Авраам пошел их провожать. Он заметил, что, выйдя на дорогу, уже начавшую быстро темнеть от приблизившегося вечера, его гости повернули в сторону Содома. Скорее всего, они туда и направлялись, но «старшему», наверно, была необходима встреча с Авраамом, которая и задержала всех троих на их пути в Содом. Впрочем, Авраам не знал, идут ли они в Содом; может быть, пройдя этот греховный город насквозь, они пошли бы дальше, к берегу Мертвого моря, или к филистимлянам, или в Египет. Но «старший», прежде чем двинуться в путь, остановился и сказал Аврааму: «…утаю ли Я от Авраама, что хочу делать!» (Быт. 18: 17).
И тут выясняется, что они действительно идут в Содом. Бог поясняет Аврааму, что жители Содома и Гоморры погрязли в страшных грехах — разврате, блуде, чревоугодии, стяжательстве и разбое. Черная молва об этих городах разошлась по всей земле.
«…сойду и посмотрю, — говорит Бог Аврааму, — точно ли они поступают так, каков вопль на них, восходящий ко Мне, или нет; узнаю» (Быт. 18: 21).
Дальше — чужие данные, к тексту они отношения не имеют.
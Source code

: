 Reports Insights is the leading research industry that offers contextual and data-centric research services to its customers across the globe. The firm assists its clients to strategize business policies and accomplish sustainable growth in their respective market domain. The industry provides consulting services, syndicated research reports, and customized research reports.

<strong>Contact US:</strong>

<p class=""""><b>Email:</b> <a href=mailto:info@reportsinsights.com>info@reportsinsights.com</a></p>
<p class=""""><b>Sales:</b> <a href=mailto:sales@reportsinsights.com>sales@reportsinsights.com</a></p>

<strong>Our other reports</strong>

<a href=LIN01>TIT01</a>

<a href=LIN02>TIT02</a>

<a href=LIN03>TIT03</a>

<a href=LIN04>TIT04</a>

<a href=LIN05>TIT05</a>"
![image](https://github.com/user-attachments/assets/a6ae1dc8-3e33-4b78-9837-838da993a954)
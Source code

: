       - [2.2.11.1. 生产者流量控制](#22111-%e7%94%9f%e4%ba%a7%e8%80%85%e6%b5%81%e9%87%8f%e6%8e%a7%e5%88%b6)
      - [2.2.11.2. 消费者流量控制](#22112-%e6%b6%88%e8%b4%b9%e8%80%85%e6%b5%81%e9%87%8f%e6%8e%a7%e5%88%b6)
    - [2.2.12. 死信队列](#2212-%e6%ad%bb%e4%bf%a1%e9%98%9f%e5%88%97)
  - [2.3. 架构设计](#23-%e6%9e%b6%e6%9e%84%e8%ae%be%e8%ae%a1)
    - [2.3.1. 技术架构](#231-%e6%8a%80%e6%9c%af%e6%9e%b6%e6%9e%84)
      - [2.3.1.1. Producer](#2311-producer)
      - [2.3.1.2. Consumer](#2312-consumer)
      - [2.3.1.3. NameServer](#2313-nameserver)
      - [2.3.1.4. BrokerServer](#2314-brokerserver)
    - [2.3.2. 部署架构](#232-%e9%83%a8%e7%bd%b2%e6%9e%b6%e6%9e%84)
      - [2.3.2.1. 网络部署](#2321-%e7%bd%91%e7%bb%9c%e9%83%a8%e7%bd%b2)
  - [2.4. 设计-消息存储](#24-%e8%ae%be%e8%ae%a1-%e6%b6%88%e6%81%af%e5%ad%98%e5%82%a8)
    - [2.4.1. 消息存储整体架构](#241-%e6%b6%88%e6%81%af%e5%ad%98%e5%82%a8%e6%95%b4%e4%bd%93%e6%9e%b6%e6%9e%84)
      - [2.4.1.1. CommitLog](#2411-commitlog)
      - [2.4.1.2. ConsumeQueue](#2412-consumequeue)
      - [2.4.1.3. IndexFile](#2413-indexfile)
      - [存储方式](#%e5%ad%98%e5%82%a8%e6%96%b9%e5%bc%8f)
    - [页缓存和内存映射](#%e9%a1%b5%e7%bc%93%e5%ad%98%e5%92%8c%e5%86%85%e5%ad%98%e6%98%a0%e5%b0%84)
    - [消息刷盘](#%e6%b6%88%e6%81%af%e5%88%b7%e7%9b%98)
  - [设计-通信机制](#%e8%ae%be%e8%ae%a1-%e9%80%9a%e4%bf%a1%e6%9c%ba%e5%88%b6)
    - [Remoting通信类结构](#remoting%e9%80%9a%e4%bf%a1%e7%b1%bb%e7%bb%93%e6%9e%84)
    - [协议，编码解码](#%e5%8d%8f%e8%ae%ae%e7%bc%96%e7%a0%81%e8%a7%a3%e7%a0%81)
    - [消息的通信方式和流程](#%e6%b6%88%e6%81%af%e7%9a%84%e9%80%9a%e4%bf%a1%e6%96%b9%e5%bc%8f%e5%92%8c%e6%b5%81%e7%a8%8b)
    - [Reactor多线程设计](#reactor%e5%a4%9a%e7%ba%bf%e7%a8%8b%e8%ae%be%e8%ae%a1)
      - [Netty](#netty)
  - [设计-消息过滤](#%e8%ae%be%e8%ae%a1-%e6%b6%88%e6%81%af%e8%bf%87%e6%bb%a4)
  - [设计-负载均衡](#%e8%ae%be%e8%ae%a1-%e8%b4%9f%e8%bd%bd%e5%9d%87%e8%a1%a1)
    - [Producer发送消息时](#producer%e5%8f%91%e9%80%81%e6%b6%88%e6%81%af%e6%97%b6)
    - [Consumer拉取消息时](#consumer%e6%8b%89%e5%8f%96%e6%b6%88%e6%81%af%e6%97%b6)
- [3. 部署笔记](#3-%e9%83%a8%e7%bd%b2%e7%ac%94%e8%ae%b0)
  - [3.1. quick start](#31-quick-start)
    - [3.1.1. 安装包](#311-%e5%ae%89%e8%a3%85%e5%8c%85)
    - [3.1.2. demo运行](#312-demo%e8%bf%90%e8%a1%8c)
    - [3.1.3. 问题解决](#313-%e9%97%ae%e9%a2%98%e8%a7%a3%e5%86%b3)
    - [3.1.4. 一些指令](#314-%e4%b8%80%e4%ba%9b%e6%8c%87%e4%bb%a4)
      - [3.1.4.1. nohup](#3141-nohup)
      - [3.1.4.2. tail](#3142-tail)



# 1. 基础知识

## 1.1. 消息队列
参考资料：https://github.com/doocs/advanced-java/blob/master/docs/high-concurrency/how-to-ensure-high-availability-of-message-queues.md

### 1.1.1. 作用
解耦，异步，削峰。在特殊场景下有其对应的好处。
Сказав так, они уже было двинулись в путь и даже сделали несколько шагов, но Авраам, обуреваемый страшными предчувствиями, вдруг задержал их и, встав пред ликом Господа, сказал: «…неужели Ты погу6ишь праведного с нечестивым?» (Быт. 18: 23).
Нетрудно догадаться, что старый Авраам вспомнил прежде всего о благочестивом праведнике Лоте, своем племяннике, который, как мы знаем, к несчастью, поселился именно в Содоме. Но тревога его имеет, конечно, и общий смысл. Его волнует кардинальный вопрос: попадут ли под кару вместе с виновными и невиновные?
В истории человечества Авраам первым задал этот вопрос, оставшийся, увы, открытым и до сих пор.
Все последующие тысячелетия, вплоть до наших дней, люди, как на каменную стену, будут натыкаться на эту проблему, не в силах разрешить ее ни теоретически, ни практически. Сопряженный с проблемой совести, вопрос этот станет болезненным центром всего духовного мира русской литературы, достигнув своей кричащей пронзительности и прямого обращения к Богу у Достоевского.
И в наши дни он остался таким же жгучим и неразрешенным. Печально известная формула «лес рубят щепки летят», оправдывавшая в недалеком прошлом казни невинных, относится сюда же — к вопросу, заданному Авраамом, когда он, преодолев свою робость, задержал карающего Бога на его пути в Содом, чтобы допытаться о судьбе невинных.